Siegfried-Idyll (1870)

Orchesterbesetzung: 1 Flöte, 1 Oboe, 2 Klarinetten, 1 Fagott – 2 Hörner, 1 Trompete – Streicher
Spieldauer: ca. 24 Min.
Uraufführung: 25. Dez. 1870, auf der Treppe von Wagners Landhaus Tribschen bei Luzern, Mitglieder des Zürcher Tonhalleorchesters

Die symphonische Dichtung war ein Geburtstagsgeschenk für Cosima nach der Geburt des gemeinsamen Sohnes Siegfried. Es wurde zu Cosimas Geburtstag am Weihnachtsmorgen, dem 25. Dezember 1870, von einem kleinen Ensemble des Tonhalle-Orchesters Zürich auf der Treppe ihrer Villa in Tribschen, heute ein Stadtteil von Luzern, uraufgeführt. Cosima erwachte zu der Eröffnungsmelodie. Der Dirigent Hans Richter lernte Trompete, um die kurze Trompetenstimme, die nur 13 Takte dauert, in dieser privaten Aufführung zu spielen, und soll zum Üben auf den Vierwaldstättersee hinausgesegelt sein, um nicht gehört zu werden.
 Der ursprüngliche Titel lautete Tribschener Idyll mit Fidi-Vogelgesang und Orange-Sonnenaufgang, als Symphonischer Geburtstagsgruss. Seiner Cosima dargebracht von Ihrem Richard. „Fidi“ war der Spitzname der Familie für Sohn Siegfried.
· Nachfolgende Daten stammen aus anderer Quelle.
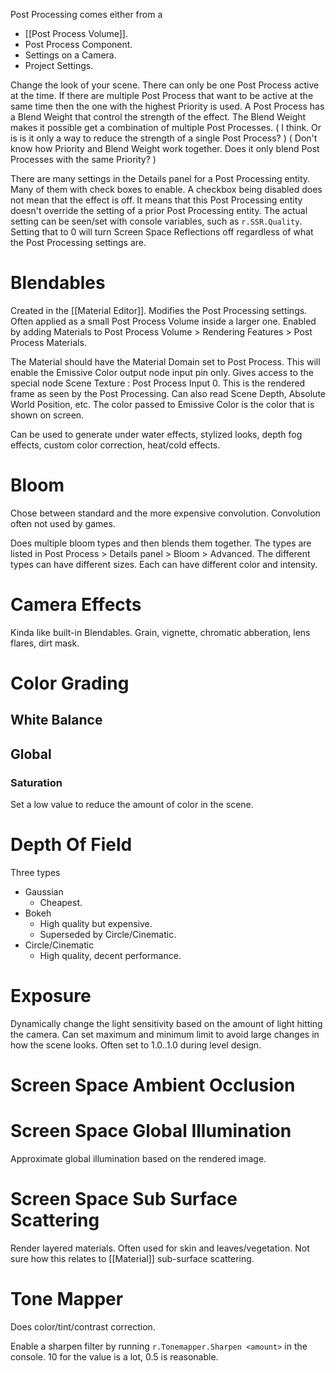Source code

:Post Processing comes either from a
- [[Post Process Volume]].
- Post Process Component.
- Settings on a Camera.
- Project Settings.

Change the look of your scene.
There can only be one Post Process active at the time.
If there are multiple Post Process that want to be active at the same time then the one with the highest Priority is used.
A Post Process has a Blend Weight that control the strength of the effect.
The Blend Weight makes it possible get a combination of multiple Post Processes.
(
I think.
Or is is it only a way to reduce the strength of a single Post Process?
)
(
Don't know how Priority and Blend Weight work together.
Does it only blend Post Processes with the same Priority?
)

There are many settings in the Details panel for a Post Processing entity.
Many of them with check boxes to enable.
A checkbox being disabled does not mean that the effect is off.
It means that this Post Processing entity doesn't override the setting of a prior Post Processing entity.
The actual setting can be seen/set with console variables, such as `r.SSR.Quality`.
Setting that to 0 will turn Screen Space Reflections off regardless of what the Post Processing settings are.

# Blendables
Created in the [[Material Editor]].
Modifies the Post Processing settings.
Often applied as a small Post Process Volume inside a larger one.
Enabled by adding Materials to Post Process Volume > Rendering Features > Post Process Materials.

The Material should have the Material Domain set to Post Process.
This will enable the Emissive Color output node input pin only.
Gives access to the special node Scene Texture : Post Process Input 0.
This is the rendered frame as seen by the Post Processing.
Can also read Scene Depth, Absolute World Position, etc.
The color passed to Emissive Color is the color that is shown on screen.

Can be used to generate under water effects, stylized looks, depth fog effects, custom color correction, heat/cold effects.

# Bloom
Chose between standard and the more expensive convolution.
Convolution often not used by games.

Does multiple bloom types and then blends them together.
The types are listed in Post Process > Details panel > Bloom > Advanced.
The different types can have different sizes.
Each can have different color and intensity.

# Camera Effects
Kinda like built-in Blendables.
Grain, vignette, chromatic abberation, lens flares, dirt mask.

# Color Grading
## White Balance
## Global
### Saturation
Set a low value to reduce the amount of color in the scene.

# Depth Of Field
Three types
- Gaussian
	- Cheapest.
- Bokeh
	- High quality but expensive.
	- Superseded by Circle/Cinematic.
- Circle/Cinematic
	- High quality, decent performance.

# Exposure
Dynamically change the light sensitivity based on the amount of light hitting the camera.
Can set maximum and minimum limit to avoid large changes in how the scene looks.
Often set to 1.0..1.0 during level design.

# Screen Space Ambient Occlusion

# Screen Space Global Illumination
Approximate global illumination based on the rendered image.

# Screen Space Sub Surface Scattering
Render layered materials.
Often used for skin and leaves/vegetation.
Not sure how this relates to [[Material]] sub-surface scattering.


# Tone Mapper
Does color/tint/contrast correction.

Enable a sharpen filter by running `r.Tonemapper.Sharpen <amount>` in the console.
10 for the value is a lot, 0.5 is reasonable.
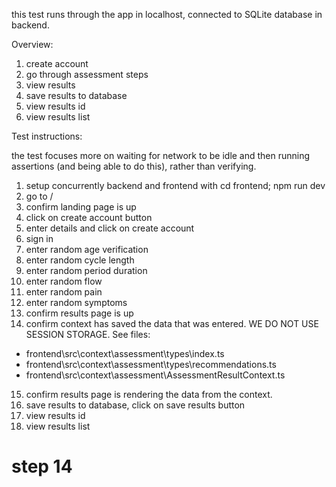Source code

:  this test runs through the app in localhost, connected to SQLite database in backend.

 Overview:

 1. create account
 2. go through assessment steps
 3. view results
 4. save results to database
 5. view results id
 6. view results list


 Test instructions:

 the test focuses more on waiting for network to be idle and then running assertions (and being able to do this), rather than verifying.

 1. setup concurrently backend and frontend with cd frontend; npm run dev
 2. go to / 
 3. confirm landing page is up
 4. click on create account button
 5. enter details and click on create account
 6. sign in
 7. enter random age verification
 8. enter random cycle length
 9.  enter random period duration
 10. enter random flow
 11. enter random pain
 12. enter random symptoms
 13. confirm results page is up
 14. confirm context has saved the data that was entered. WE DO NOT USE SESSION STORAGE. See files:
 - frontend\src\context\assessment\types\index.ts
 - frontend\src\context\assessment\types\recommendations.ts
 - frontend\src\context\assessment\AssessmentResultContext.ts
 15. confirm results page is rendering the data from the context.
 16. save results to database, click on save results button
 17. view results id
 18. view results list
 

# step 14


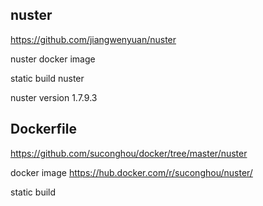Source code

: ## nuster

https://github.com/jiangwenyuan/nuster

nuster docker image

static build nuster

nuster version 1.7.9.3


## Dockerfile

https://github.com/suconghou/docker/tree/master/nuster

docker image  https://hub.docker.com/r/suconghou/nuster/

static build

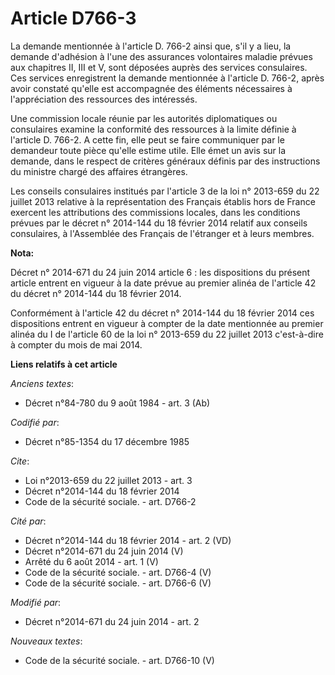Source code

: # Article D766-3

La demande mentionnée à l'article D. 766-2 ainsi que, s'il y a lieu, la demande d'adhésion à l'une des assurances volontaires
maladie prévues aux chapitres II, III et V, sont déposées auprès des services consulaires. Ces services enregistrent la
demande mentionnée à l'article D. 766-2, après avoir constaté qu'elle est accompagnée des éléments nécessaires à
l'appréciation des ressources des intéressés. 

Une commission locale réunie par les autorités diplomatiques ou consulaires examine la conformité des ressources à la limite
définie à l'article D. 766-2. A cette fin, elle peut se faire communiquer par le demandeur toute pièce qu'elle estime utile.
Elle émet un avis sur la demande, dans le respect de critères généraux définis par des instructions du ministre chargé des
affaires étrangères. 

Les conseils consulaires institués par l'article 3 de la loi n° 2013-659 du 22 juillet 2013 relative à la représentation des
Français établis hors de France exercent les attributions des commissions locales, dans les conditions prévues par le décret
n° 2014-144 du 18 février 2014 relatif aux conseils consulaires, à l'Assemblée des Français de l'étranger et à leurs membres.

**Nota:**

Décret n° 2014-671 du 24 juin 2014 article 6 : les dispositions du présent article entrent en vigueur à la date prévue au
premier alinéa de l'article 42 du décret n° 2014-144 du 18 février 2014. 

Conformément à l'article 42 du décret n° 2014-144 du 18 février 2014 ces dispositions entrent en vigueur à compter de la date
mentionnée au premier alinéa du I de l'article 60 de la loi n° 2013-659 du 22 juillet 2013 c'est-à-dire à compter du mois de
mai 2014.

**Liens relatifs à cet article**

_Anciens textes_:

  - Décret n°84-780 du 9 août 1984 - art. 3 (Ab)

_Codifié par_:

  - Décret n°85-1354 du 17 décembre 1985

_Cite_:

  - Loi n°2013-659 du 22 juillet 2013 - art. 3
  - Décret n°2014-144 du 18 février 2014
  - Code de la sécurité sociale. - art. D766-2

_Cité par_:

  - Décret n°2014-144 du 18 février 2014 - art. 2 (VD)
  - Décret n°2014-671 du 24 juin 2014 (V)
  - Arrêté du 6 août 2014 - art. 1 (V)
  - Code de la sécurité sociale. - art. D766-4 (V)
  - Code de la sécurité sociale. - art. D766-6 (V)

_Modifié par_:

  - Décret n°2014-671 du 24 juin 2014 - art. 2

_Nouveaux textes_:

  - Code de la sécurité sociale. - art. D766-10 (V)
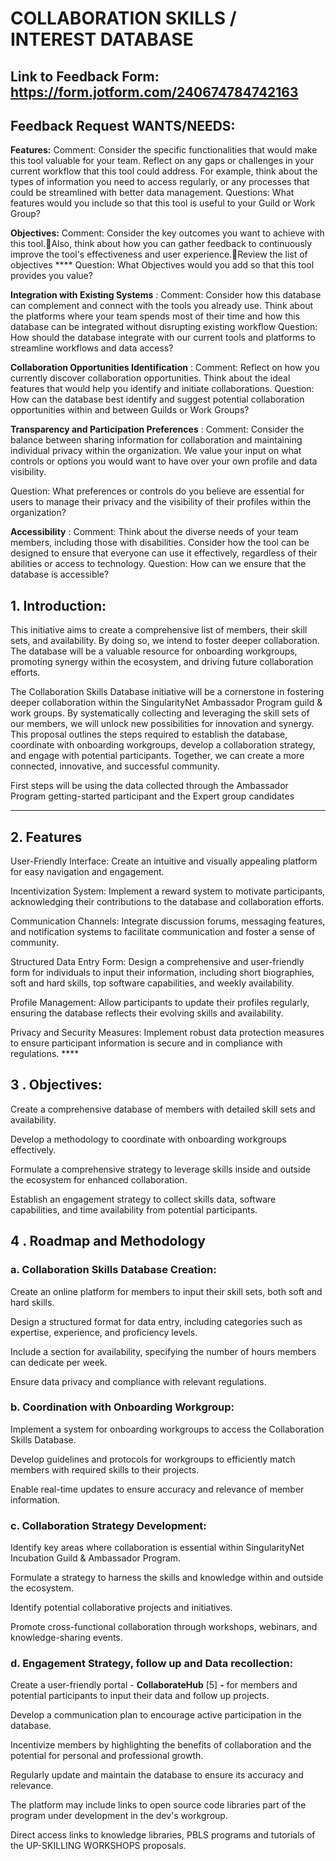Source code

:# COLLABORATION SKILLS / INTEREST DATABASE

## Link to Feedback Form: https://form.jotform.com/240674784742163

## Feedback Request WANTS/NEEDS:



**Features:** Comment: Consider the specific functionalities that would make this tool valuable for your team. Reflect on any gaps or challenges in your current workflow that this tool could address. For example, think about the types of information you need to access regularly, or any processes that could be streamlined with better data management. Questions: What features would you include so that this tool is useful to your Guild or Work Group?



**Objectives:** Comment: Consider the key outcomes you want to achieve with this tool.Also, think about how you can gather feedback to continuously improve the tool's effectiveness and user experience.Review the list of objectives  **** Question: What Objectives would you add so that this tool provides you value?



**Integration with Existing Systems** : Comment: Consider how this database can complement and connect with the tools you already use. Think about the platforms where your team spends most of their time and how this database can be integrated without disrupting existing workflow Question: How should the database integrate with our current tools and platforms to streamline workflows and data access?



**Collaboration Opportunities Identification** : Comment: Reflect on how you currently discover collaboration opportunities. Think about the ideal features that would help you identify and initiate collaborations. Question: How can the database best identify and suggest potential collaboration opportunities within and between Guilds or Work Groups?



**Transparency and Participation Preferences** : Comment: Consider the balance between sharing information for collaboration and maintaining individual privacy within the organization. We value your input on what controls or options you would want to have over your own profile and data visibility.



Question: What preferences or controls do you believe are essential for users to manage their privacy and the visibility of their profiles within the organization?





**Accessibility** : Comment: Think about the diverse needs of your team members, including those with disabilities. Consider how the tool can be designed to ensure that everyone can use it effectively, regardless of their abilities or access to technology. Question: How can we ensure that the database is accessible?







## 1. Introduction:

This initiative aims to create a comprehensive list of members, their skill sets, and availability. By doing so, we intend to foster deeper collaboration. The database will be a valuable resource for onboarding workgroups, promoting synergy within the ecosystem, and driving future collaboration efforts.

The Collaboration Skills Database initiative will be a cornerstone in fostering deeper collaboration within the SingularityNet Ambassador Program guild & work groups. By systematically collecting and leveraging the skill sets of our members, we will unlock new possibilities for innovation and synergy. This proposal outlines the steps required to establish the database, coordinate with onboarding workgroups, develop a collaboration strategy, and engage with potential participants. Together, we can create a more connected, innovative, and successful community.

First steps will be using the data collected through the Ambassador Program getting-started participant and the Expert group candidates

****

## 2. Features

User-Friendly Interface: Create an intuitive and visually appealing platform for easy navigation and engagement.

Incentivization System: Implement a reward system to motivate participants, acknowledging their contributions to the database and collaboration efforts.

Communication Channels: Integrate discussion forums, messaging features, and notification systems to facilitate communication and foster a sense of community.

Structured Data Entry Form: Design a comprehensive and user-friendly form for individuals to input their information, including short biographies, soft and hard skills, top software capabilities, and weekly availability.

Profile Management: Allow participants to update their profiles regularly, ensuring the database reflects their evolving skills and availability.

Privacy and Security Measures: Implement robust data protection measures to ensure participant information is secure and in compliance with regulations. ****

## 3 . Objectives:

Create a comprehensive database of members with detailed skill sets and availability.

Develop a methodology to coordinate with onboarding workgroups effectively.

Formulate a comprehensive strategy to leverage skills inside and outside the ecosystem for enhanced collaboration.

Establish an engagement strategy to collect skills data, software capabilities, and time availability from potential participants.



## 4 . Roadmap and Methodology

### a. Collaboration Skills Database Creation:

Create an online platform for members to input their skill sets, both soft and hard skills.

Design a structured format for data entry, including categories such as expertise, experience, and proficiency levels.

Include a section for availability, specifying the number of hours members can dedicate per week.

Ensure data privacy and compliance with relevant regulations.

### b. Coordination with Onboarding Workgroup:

Implement a system for onboarding workgroups to access the Collaboration Skills Database.

Develop guidelines and protocols for workgroups to efficiently match members with required skills to their projects.

Enable real-time updates to ensure accuracy and relevance of member information.

### c. Collaboration Strategy Development:

Identify key areas where collaboration is essential within SingularityNet Incubation Guild & Ambassador Program.

Formulate a strategy to harness the skills and knowledge within and outside the ecosystem.

Identify potential collaborative projects and initiatives.

Promote cross-functional collaboration through workshops, webinars, and knowledge-sharing events.

### d. Engagement Strategy, follow up and Data recollection:

Create a user-friendly portal - **CollaborateHub** [5] **-** for members and potential participants to input their data and follow up projects.

Develop a communication plan to encourage active participation in the database.

Incentivize members by highlighting the benefits of collaboration and the potential for personal and professional growth.

Regularly update and maintain the database to ensure its accuracy and relevance.

The platform may include links to open source code libraries part of the program under development in the dev's workgroup.

Direct access links to knowledge libraries, PBLS programs and tutorials of the UP-SKILLING WORKSHOPS proposals.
Der Komposition liegt ein intimes Programm zugrunde, das Wagner dezent für sich behielt, von dem er aber gesagt hat, er könne es bis auf das „und“ aufschreiben.
 Seine Oper Siegfried, an der er bereits seit den 1850er Jahren arbeitete und die erst 1876 uraufgeführt wurde, enthält Musik aus der Idylle. Wagner hat das Material aus einem unvollendeten Kammerstück in die Idylle eingearbeitet, bevor er das Thema in der Schlussszene der Oper, dem Liebesduett „Ewig war ich“ zwischen Brünnhilde und Siegfried, an Brünnhilde weitergab. Dieses Thema, so behauptete Wagner, sei ihm im Sommer 1864 in der Villa Pellet mit Blick auf den Starnberger See eingefallen, wo er und Cosima ihre Verbindung vollzogen hatten. Dem widersprechen jedoch seine eigenen obsessiven Aufzeichnungen: Die Melodie wurde am 14. November komponiert, als er allein in München war. Das Werk verwendet auch ein Thema, das auf dem deutschen Wiegenlied „Schlaf, Kindlein, schlaf“ basiert, das Wagner in der Silvesternacht 1868 notierte und das von einer Solo-Oboe eingeleitet wurde. Ernest Newman entdeckte, dass es mit der älteren Tochter der Wagners, Eva, in Verbindung steht. Diese und andere musikalische Anspielungen, deren Bedeutung der Außenwelt viele Jahre lang unbekannt blieb, zeigen, welche persönliche Bedeutung die Idylle sowohl für Wagner als auch für Cosima hatte.
 Ursprünglich sollte das Siegfried-Idyll ein Privatwerk bleiben, doch aus finanziellen Gründen entschloss sich Wagner 1878, die Partitur an den Verleger B. Schott zu verkaufen. Dabei erweiterte Wagner die Orchesterbesetzung auf 35 Spieler, um das Stück marktfähiger zu machen. Das Originalstück ist für ein kleines Kammerorchester mit dreizehn Spielern besetzt. Heute wird das Stück meist von Orchestern mit mehr als einem Spieler pro Streicherstimme und langsamer als ursprünglich gespielt.


Alain Altinoglu

Leitung: Alain Altinoglu

Der 1975 in Paris geborene Dirigent armenischer Abstammung studierte am Pariser Conservatoire National Supérieur de Musique et de Danse, an dem er seitdem auch selbst unterrichtet und seit 2014 die Dirigierklasse leitet. 2016 wurde Altinoglu Directeur Musical des Théâtre Royal de la Monnaie in Brüssel, gerade hat er dort seinen Vertrag bis 2025 verlängert. Neben seiner Tätigkeit als Dirigent begleitet er seine Ehefrau, die Mezzosopranistin und Liedsängerin Nora Gubisch am Klavier und macht hin und wieder auch Ausflüge in den Bereich von Jazz und Improvisation. Seit 2021 ist er Chefdirigent des hr-Sinfonieorchesters.